Satın alma gücü paritesine dayandırılarak oluşturulan ve bugün dünyada en yaygın olarak kullanılan endekslerden biri Big Mac endeksidir. Bu teoremde kullanılan mal sepeti Mc Donald’ın
Big Mac’idir. Bu Fast Food ürünü üzerine inşa edilen teorem, bugün
piyasaların en güvenilir endekslerinden biri olarak kabul edilmektedir.
Burger
ekonomisi doların dünyanın her ülkesinde aynı değerde mal ve hizmet
satın alacağı teorisine dayanır. Uzun dönemde iki ülke arasındaki kur,
satın alabileceği big mac’e göre şekillenir. Sepetteki tek ürün dünyanın
120 ülkesinde satılan big mac’tir. Hamburgerin maliyetinin dünyanın her
yerinde eşit olduğu kabul edilerek kurun aşırı değerli veya değersiz
olduğuna karar verilir.
Basit bir örnekle bir ülkenin kurunun
değerini bulmaya çalışalım: ABD’de big mac’in satış fiyatı 4 dolar
olsun. Türkiye’de ise 8 TL olduğunu kabul edelim. (Rakamlar temsilidir.)
Bu durumda satın alma gücü paritesi 8/4=2’dir. Bunu gerçek kur olan 1,5
ile karşılaştıralım. (2-1,5)/2= 0,25 olur. Bu durumda liranın dolara
karşı %25 değerli olduğu söylenebilecektir.
Şimdi gerçek bir
durumu örnek vererek çözümlemeye çalışalım. Çin’de big mac’in fiyatı
14,5 yuandır. Yani yaklaşık 2,18 dolar. Oysa ABD’de aynı
hamburger yaklaşık 3,71 dolardır. İşte Çin yuanının aşırı değersiz
olduğunu buradan da görebiliriz. 14,5 yuan ile ABD’deki gibi 1 big mac
alınabilseydi yuan/dolar paritesi uluslar arası piyasada 0,26 olacaktı.

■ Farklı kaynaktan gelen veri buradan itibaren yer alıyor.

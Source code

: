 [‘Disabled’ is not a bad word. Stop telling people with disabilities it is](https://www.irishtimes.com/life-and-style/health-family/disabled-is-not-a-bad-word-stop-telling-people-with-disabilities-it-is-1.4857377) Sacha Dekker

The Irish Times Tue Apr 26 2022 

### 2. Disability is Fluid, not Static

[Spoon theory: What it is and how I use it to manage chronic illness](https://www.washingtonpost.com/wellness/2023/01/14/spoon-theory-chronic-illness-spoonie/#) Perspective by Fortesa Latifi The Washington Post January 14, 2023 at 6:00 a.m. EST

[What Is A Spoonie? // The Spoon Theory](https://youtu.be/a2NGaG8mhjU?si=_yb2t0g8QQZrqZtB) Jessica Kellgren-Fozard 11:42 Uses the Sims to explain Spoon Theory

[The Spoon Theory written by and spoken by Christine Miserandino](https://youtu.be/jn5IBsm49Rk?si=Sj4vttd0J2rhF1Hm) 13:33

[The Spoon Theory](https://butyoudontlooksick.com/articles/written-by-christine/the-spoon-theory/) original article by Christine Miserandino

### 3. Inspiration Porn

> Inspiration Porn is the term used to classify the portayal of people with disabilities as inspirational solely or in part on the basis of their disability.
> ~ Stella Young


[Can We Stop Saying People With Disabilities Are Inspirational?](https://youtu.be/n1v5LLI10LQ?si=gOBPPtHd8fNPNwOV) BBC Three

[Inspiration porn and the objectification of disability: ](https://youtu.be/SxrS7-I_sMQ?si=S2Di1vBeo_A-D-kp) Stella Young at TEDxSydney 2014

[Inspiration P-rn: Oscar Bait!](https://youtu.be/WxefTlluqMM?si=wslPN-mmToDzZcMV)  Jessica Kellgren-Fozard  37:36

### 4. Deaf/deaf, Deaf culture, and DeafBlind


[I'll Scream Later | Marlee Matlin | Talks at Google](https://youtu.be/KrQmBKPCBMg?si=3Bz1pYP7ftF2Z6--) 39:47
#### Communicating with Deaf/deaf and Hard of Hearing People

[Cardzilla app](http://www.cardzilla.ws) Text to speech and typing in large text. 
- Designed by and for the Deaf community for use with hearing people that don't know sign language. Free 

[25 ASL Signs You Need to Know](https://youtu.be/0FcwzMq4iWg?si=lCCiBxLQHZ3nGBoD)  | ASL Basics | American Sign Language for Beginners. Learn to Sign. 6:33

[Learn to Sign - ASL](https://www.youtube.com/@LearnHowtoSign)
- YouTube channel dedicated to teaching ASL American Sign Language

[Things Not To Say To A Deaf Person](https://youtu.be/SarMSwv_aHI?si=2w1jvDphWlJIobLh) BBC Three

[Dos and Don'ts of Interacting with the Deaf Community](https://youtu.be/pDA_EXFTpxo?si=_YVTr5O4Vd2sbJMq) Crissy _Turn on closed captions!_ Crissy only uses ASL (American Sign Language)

Oysa şu anki parite 0,15. Yani yuan dolara karşı %40 değersiz durumda.
ABD’nin
bir bardak suda kopardığı fırtına misali yorumlanan yuanın aşırı
değersizliği üzerine ABD’nin ısrarcı tavrının sebebi anlaşılabiliyordur
herhalde. Bir big mac’te %40 olan değersizliğin giderilmesi durumunda ABD’nin 2 trilyon dolarlık açığının kaça ineceğini siz hesaplayın artık. (Yanıt 1,2 trilyon dolar.)